Derrière ces chiffres, se profilent des heures d’attente et de lassitude pour les patients qui viennent à l’hôpital parfois dès l’aube pour être reçus en consultation (le service tourne en moyenne à 150 à 200 consultations par jour) et récupérer leurs médicaments. « Nous aurions besoin d’être au moins 6 médecins, mais nous ne sommes que 3. Parfois, on appelle les médecins d’autres services », reconnaît le Dr Kouanfack.
Certains protocoles manquent périodiquement à la pharmacie de l’hôpital. « Alors on les change mais il faut l’expliquer aux patients. Nous aurions besoin de davantage d’ARV de seconde et de troisième ligne pour tenir notre statut de référent », explique le Dr Kouanfack.

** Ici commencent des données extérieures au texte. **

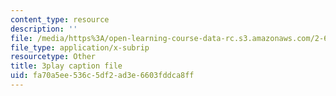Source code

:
 ```yaml
---
content_type: resource
description: ''
file: /media/https%3A/open-learning-course-data-rc.s3.amazonaws.com/2-627-fundamentals-of-photovoltaics-fall-2013/fa70a5ee536c5df2ad3e6603fddca8ff_iJ_lDszxGDw.vtt
file_type: application/x-subrip
resourcetype: Other
title: 3play caption file
uid: fa70a5ee-536c-5df2-ad3e-6603fddca8ff
---
```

Mais à la Centrale nationale d’approvisionnement en médicaments et consommables médicaux essentiels (CENAME), on admet ne pas avoir plus de 3 mois de visibilité sur les stocks d’ARV, une gestion délicate, hors de toute informatisation.
Sonnette d’alarme.
Mi 2014, la situation pourrait devenir catastrophique, entre tarissement des financements et augmentation de la file active. Selon le ministère de la santé, en 2013, les besoins financiers pour l’achat des ARV s’élèvent à 20 359 976 765 FCFA (31 millions d’euros) soit 78 % de son budget.
Malgré l’annonce du président Paul Biya d’une enveloppe de 10 millions de dollars pour couvrir les besoins jusqu’en octobre 2014, le Cameroun reste tributaire de ses bailleurs internationaux. Avec à peine 8 % du budget consacré à la santé, il n’honore toujours pas l’accord d’Abuja de 2001 qui fixe la barre à 15 %. Le Fonds mondial, prenant le relais d’Unitaid, s’est engagé pour 2013-2014 (après trois ans d’absence) à accorder au pays 25 millions de dollars de subvention et 20 millions supplémentaires consacrés uniquement aux ARV.
L’invention d’un modèle de financement national, avec planification, est plus que jamais nécessaire. Le ministre de la Santé André Mama Fouda a indiqué à l’occasion de la visite de Philippe Douste Blazy, président d’Unitaid en Novembre, la mise en place d’un groupe de travail interministériel pour avoir davantage de visibilité sur 2014. « Créer un fond d’achat, pourquoi pas. Mais sur quelles ressources le financer », s’interroge-il encore.